The powerlaw package also makes some great plots.  Below is a log log plot generated for our fit of FC3, for the central region of the ESD.  The filled lines represent our fits, and the dotted  lines are actual power lawPDF (blue) and CCDF (red).   The filled lines look like straight lines and overlap the dotted lines–so this fit looks pretty good.

AlexNet FC3: Log Log plot of the central region of the Empirical Spectral Density and best Powerlaw fits: pdf (blue) and ccdf (red)

Is this enough ?  Not yet…

Quality of the Estimator

We still need to know, do we have enough data to get a good estimate for \alpha , what are our error bars, and what kind of systematic errors might we get?

  1. This so-called statistically valid MLE estimator actually only works properly for \alpha\in[1.5,3.5] .
  2. And we need a lot of data points…more than we have singular values \nu_{i}

We can calibrate the estimator by generating some modest size (N=1000) random power law datasets using the numpy Pareto function, where

\alpha=\mu+1

and then fitting these with the PowerLaw package.  We get the following curve 

Powerlaw fits of exponent compared to data generated from a Pareto distribution, N=1000. Notice that the estimator works best for exponents between 1.5 and 3.5

The green line is a perfect estimate.  The Powerlaw package overestimates small \alpha<1.5 and underestimates large \alpha>3.5 . Fortunately, most of our fits lie in the good range.

Is a Power law the best model ?

A good fit is not enough.
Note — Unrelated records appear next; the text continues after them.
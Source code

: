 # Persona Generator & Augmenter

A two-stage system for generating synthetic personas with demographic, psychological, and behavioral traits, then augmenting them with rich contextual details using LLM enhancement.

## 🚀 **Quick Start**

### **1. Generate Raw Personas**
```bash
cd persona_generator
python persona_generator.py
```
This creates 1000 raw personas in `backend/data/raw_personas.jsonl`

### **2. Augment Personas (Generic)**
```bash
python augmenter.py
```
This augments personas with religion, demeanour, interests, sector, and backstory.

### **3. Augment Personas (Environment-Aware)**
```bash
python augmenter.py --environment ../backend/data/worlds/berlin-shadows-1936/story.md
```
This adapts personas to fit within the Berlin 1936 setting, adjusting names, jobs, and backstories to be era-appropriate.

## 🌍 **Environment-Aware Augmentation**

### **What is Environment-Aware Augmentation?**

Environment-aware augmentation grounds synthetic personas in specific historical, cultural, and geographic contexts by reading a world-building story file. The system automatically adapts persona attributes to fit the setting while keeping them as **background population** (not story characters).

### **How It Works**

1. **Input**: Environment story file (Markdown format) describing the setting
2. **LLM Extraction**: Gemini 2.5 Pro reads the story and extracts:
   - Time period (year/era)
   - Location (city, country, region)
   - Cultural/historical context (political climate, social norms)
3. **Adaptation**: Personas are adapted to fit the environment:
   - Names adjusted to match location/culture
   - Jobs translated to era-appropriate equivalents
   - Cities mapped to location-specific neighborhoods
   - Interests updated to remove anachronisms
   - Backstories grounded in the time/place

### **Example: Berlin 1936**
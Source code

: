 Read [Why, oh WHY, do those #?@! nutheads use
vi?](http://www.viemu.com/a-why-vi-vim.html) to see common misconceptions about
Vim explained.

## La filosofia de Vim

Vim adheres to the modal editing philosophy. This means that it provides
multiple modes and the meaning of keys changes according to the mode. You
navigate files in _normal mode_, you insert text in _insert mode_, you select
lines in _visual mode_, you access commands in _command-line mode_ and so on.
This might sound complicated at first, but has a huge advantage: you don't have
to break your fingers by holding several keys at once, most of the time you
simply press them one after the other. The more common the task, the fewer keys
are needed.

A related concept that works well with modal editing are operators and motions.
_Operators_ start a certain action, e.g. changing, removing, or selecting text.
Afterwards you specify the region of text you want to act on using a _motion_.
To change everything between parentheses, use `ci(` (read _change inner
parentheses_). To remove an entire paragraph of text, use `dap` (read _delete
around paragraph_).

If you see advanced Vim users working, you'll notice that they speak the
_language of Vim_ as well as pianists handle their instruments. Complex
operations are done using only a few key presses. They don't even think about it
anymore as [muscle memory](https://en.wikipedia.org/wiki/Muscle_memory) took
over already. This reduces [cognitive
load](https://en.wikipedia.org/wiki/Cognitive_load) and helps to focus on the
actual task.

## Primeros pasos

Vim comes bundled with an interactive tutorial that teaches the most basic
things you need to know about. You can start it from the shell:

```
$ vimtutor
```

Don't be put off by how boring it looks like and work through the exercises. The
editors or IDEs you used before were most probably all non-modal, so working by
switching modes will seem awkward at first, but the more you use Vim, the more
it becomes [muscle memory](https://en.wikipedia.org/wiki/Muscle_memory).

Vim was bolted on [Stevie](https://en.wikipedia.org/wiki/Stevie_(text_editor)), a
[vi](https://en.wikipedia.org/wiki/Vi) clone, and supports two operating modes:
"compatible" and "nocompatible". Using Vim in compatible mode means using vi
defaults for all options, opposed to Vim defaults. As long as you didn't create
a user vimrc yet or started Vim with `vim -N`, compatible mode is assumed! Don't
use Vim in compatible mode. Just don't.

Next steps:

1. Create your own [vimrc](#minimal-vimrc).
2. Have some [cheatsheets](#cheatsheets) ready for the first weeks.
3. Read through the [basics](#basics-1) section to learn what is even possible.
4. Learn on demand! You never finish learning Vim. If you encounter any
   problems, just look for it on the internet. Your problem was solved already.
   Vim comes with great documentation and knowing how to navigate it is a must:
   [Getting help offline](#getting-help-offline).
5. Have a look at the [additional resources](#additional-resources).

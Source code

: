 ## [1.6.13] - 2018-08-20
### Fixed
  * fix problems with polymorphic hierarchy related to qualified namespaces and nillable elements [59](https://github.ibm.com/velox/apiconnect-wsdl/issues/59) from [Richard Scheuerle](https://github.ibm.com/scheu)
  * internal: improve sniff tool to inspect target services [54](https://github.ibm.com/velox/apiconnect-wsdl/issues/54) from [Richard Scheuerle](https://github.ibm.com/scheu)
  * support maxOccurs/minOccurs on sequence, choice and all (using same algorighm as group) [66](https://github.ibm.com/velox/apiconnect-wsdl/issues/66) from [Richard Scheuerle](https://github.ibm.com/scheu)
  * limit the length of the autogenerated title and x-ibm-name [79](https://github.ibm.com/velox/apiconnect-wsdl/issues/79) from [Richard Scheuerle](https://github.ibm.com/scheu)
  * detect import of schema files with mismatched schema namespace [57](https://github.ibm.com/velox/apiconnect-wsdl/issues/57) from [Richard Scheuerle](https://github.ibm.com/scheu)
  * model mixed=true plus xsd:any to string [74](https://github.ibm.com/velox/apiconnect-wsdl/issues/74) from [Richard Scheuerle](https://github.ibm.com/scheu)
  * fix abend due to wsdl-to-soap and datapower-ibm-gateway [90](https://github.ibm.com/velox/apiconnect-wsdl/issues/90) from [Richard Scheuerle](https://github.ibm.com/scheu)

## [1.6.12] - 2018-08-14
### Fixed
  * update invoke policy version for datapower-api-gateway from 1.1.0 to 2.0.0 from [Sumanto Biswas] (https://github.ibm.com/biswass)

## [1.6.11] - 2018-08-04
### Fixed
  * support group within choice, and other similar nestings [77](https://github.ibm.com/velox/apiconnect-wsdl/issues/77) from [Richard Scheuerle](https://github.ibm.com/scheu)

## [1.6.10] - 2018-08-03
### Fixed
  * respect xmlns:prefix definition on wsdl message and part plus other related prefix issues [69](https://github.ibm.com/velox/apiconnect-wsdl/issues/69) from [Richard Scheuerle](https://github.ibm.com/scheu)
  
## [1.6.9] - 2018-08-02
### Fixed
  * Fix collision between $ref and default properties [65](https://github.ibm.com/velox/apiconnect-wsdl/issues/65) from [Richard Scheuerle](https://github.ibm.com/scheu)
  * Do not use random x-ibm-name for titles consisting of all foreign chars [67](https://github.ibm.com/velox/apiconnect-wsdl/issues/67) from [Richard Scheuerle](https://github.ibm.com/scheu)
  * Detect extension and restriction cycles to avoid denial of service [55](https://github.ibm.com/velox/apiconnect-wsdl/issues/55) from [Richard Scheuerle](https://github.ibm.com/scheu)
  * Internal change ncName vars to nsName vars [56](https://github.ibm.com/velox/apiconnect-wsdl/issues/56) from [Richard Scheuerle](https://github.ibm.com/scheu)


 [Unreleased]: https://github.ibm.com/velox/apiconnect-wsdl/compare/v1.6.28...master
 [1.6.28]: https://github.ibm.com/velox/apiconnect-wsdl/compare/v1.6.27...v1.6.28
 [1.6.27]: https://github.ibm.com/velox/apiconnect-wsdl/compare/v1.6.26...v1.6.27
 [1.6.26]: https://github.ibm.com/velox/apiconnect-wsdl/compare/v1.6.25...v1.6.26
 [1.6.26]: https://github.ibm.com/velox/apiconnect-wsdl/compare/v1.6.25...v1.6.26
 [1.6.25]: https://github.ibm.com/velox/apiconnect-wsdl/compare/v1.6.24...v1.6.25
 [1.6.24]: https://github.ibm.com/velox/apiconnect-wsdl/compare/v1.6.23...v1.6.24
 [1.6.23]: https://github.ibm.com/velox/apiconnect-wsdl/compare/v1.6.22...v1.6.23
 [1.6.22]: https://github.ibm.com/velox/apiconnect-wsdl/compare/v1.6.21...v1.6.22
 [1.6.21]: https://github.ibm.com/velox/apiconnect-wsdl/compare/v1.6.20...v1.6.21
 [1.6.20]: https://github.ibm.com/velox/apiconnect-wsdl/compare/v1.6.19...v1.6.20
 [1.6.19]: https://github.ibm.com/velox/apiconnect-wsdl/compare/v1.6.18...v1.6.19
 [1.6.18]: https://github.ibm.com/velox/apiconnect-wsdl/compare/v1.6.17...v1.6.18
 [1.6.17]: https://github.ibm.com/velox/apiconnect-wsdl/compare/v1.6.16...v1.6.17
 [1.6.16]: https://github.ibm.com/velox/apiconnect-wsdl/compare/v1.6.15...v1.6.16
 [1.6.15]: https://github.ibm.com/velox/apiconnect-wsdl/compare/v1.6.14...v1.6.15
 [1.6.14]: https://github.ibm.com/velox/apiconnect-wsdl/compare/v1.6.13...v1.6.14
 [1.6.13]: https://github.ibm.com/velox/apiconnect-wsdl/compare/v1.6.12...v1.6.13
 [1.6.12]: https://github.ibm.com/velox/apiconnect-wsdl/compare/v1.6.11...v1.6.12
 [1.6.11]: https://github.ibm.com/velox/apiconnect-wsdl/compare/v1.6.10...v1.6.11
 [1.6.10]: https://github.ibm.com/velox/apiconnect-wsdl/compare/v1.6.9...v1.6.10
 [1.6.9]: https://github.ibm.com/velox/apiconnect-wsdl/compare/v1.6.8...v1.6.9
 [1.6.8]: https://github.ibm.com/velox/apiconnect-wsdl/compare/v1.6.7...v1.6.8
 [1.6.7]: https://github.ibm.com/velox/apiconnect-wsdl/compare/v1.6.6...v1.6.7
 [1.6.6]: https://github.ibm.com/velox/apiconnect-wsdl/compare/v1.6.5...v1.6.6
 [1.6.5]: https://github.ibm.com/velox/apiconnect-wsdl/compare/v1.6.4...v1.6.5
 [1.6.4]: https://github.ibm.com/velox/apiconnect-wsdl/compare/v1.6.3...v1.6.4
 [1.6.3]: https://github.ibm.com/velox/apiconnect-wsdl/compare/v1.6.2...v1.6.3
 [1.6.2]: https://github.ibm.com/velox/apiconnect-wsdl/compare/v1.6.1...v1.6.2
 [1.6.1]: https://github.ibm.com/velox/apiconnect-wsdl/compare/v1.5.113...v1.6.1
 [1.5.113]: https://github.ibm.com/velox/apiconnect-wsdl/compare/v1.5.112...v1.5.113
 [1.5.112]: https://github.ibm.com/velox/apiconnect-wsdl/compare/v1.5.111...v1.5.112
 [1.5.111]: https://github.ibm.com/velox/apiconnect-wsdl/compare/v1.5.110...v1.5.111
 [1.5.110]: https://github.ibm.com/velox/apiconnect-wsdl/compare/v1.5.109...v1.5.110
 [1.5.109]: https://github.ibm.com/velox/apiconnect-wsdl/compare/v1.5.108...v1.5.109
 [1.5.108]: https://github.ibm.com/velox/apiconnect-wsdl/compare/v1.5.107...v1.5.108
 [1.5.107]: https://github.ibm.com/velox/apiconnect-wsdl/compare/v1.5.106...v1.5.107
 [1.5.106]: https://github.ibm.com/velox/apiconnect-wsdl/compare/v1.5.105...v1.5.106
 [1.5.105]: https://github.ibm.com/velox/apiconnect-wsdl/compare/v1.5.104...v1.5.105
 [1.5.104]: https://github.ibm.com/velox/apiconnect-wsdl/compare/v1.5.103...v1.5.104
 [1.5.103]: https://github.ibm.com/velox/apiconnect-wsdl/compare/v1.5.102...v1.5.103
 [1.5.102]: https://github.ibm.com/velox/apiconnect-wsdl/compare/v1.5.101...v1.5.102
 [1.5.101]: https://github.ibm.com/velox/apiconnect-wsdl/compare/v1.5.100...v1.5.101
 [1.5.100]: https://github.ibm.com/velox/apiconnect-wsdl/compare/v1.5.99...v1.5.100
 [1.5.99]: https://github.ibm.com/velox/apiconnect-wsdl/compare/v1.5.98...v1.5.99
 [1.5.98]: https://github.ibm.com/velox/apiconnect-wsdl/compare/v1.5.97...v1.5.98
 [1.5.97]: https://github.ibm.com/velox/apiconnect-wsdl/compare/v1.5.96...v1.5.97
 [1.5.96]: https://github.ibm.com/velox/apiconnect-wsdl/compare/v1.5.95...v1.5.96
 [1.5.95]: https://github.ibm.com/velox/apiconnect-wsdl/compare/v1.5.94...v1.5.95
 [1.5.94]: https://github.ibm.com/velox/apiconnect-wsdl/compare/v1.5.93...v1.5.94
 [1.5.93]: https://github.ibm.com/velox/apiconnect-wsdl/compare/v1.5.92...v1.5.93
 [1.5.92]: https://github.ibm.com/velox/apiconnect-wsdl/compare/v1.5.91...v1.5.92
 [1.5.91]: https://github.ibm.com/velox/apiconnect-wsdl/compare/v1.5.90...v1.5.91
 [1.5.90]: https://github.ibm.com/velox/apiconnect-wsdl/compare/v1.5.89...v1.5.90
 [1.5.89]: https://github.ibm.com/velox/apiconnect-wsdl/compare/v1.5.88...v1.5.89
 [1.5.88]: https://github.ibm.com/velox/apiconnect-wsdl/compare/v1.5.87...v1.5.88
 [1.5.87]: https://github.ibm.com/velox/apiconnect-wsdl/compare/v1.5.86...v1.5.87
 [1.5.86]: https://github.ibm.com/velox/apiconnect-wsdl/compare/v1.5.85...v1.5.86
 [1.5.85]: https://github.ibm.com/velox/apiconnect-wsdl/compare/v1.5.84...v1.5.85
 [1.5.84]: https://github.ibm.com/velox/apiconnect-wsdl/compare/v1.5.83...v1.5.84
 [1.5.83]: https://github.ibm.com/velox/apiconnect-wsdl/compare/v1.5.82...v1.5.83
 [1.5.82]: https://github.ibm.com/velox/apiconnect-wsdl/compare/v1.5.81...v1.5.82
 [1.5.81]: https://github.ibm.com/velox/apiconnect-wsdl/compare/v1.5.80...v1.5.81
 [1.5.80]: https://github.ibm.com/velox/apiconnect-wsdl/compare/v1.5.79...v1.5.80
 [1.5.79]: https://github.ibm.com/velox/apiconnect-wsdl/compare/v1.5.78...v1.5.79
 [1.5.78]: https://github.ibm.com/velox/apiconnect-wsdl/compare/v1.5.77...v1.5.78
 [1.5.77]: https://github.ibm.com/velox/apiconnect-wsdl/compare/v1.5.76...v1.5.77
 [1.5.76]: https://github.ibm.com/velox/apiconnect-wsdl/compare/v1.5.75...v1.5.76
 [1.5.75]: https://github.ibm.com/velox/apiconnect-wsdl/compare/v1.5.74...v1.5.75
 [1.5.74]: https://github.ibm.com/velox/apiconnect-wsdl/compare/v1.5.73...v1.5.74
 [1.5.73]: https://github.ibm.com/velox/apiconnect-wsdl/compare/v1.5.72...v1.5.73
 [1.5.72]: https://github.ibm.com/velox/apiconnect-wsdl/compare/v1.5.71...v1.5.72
We also should ensure that no other obvious model is a better fit. The power law package lets us test out fit against other common (long tailed) choices, namely

  • exponential (EXP)
  • stretched_exponential (S_EXP)
  • log normal  (LOG_N)
  • truncated power law (TPL)

For example, to check if our data is better fit by a log normal distribution, we run


R, p = fit.distribution_compare('powerlaw', 'lognormal', normalized_ratio=True)

and R and the  the p-value.  If if R<0 and p <= 0.05, then we can conclude that a power law is a better model.

Note that sometimes, for \alpha\leq2 , the best model may be a truncated power law (TPL).  This happens because our data sets are pretty small, and the tails of our ESDs fall off pretty fast.   A TPL is just a power law (PL) with an exponentially decaying tail, and it may seem to be a better fit for small data, fixed size sets.  Also, the TPL also has 2 parameters, whereas the PL has only 1, so it is not unexpected that the TPL would fit the data better.

More Pretrained Models:  Linear Layers

Below we fit the linear layers of the many pretrained models in pytorch.  All fit a power law (PL) or truncated power law (TPL)

Powerlaw exponents for ESD of Fully Connected / Linear layers of numerous pretrained ImageNet models currently available in pytorch.

The table below lists all the fits, with the Best Fit and the KS statistic D.  

Notice that all the power law exponents lie in the range 2-4, except for a couple outliers.

   \alpha\in[2,4]

This is pretty fortunate since out PL estimator only works well around this range.  This is also pretty remarkable because it suggests there is…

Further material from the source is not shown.